[Plain-text document sources]
=== Begin Enclosure ===

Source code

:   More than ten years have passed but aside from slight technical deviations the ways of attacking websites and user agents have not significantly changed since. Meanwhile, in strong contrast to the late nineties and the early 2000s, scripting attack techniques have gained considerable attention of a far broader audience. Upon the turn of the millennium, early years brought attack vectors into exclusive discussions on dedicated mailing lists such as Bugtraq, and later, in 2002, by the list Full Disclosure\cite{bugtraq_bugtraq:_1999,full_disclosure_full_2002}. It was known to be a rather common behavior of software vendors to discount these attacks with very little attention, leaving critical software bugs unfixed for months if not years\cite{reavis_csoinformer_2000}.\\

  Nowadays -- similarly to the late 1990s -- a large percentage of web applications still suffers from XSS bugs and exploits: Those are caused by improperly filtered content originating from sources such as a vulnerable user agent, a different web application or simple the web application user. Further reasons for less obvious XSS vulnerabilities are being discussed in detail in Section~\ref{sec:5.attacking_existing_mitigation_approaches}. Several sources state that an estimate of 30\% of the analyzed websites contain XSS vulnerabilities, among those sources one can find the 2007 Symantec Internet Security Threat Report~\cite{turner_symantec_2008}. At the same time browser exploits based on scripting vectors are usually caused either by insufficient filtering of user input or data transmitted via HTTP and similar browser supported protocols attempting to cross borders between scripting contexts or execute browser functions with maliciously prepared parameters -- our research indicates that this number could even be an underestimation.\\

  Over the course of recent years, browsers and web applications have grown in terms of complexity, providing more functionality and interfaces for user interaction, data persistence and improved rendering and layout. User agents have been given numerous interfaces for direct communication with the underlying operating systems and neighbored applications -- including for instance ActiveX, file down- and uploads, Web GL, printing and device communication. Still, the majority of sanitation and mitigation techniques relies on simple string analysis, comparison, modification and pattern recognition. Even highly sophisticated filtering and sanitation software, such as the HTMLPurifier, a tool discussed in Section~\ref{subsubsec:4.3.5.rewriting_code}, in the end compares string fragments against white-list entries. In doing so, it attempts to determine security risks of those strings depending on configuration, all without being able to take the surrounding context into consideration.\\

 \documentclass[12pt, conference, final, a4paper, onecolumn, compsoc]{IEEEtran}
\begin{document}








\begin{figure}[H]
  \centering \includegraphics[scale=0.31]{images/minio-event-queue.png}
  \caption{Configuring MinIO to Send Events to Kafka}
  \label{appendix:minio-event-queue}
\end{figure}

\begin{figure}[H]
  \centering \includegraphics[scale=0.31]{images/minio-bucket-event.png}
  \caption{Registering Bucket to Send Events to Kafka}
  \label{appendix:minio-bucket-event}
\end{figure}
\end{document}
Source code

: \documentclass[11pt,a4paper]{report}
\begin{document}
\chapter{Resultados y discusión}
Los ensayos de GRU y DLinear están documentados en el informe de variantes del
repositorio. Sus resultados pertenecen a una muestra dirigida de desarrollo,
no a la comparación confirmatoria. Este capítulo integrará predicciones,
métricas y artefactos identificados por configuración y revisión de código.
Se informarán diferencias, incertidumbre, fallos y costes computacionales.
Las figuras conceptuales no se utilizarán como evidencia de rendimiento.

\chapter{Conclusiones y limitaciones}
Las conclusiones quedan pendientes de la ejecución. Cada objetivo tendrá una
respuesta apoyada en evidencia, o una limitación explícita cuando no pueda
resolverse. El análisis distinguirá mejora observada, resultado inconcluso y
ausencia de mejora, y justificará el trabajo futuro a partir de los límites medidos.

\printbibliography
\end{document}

=== End Enclosure ===

§ **WHAT NEEDS TO BE DONE**
How many lines above contain the word "agents"? Answer with the number alone.

§ **REPLY**
2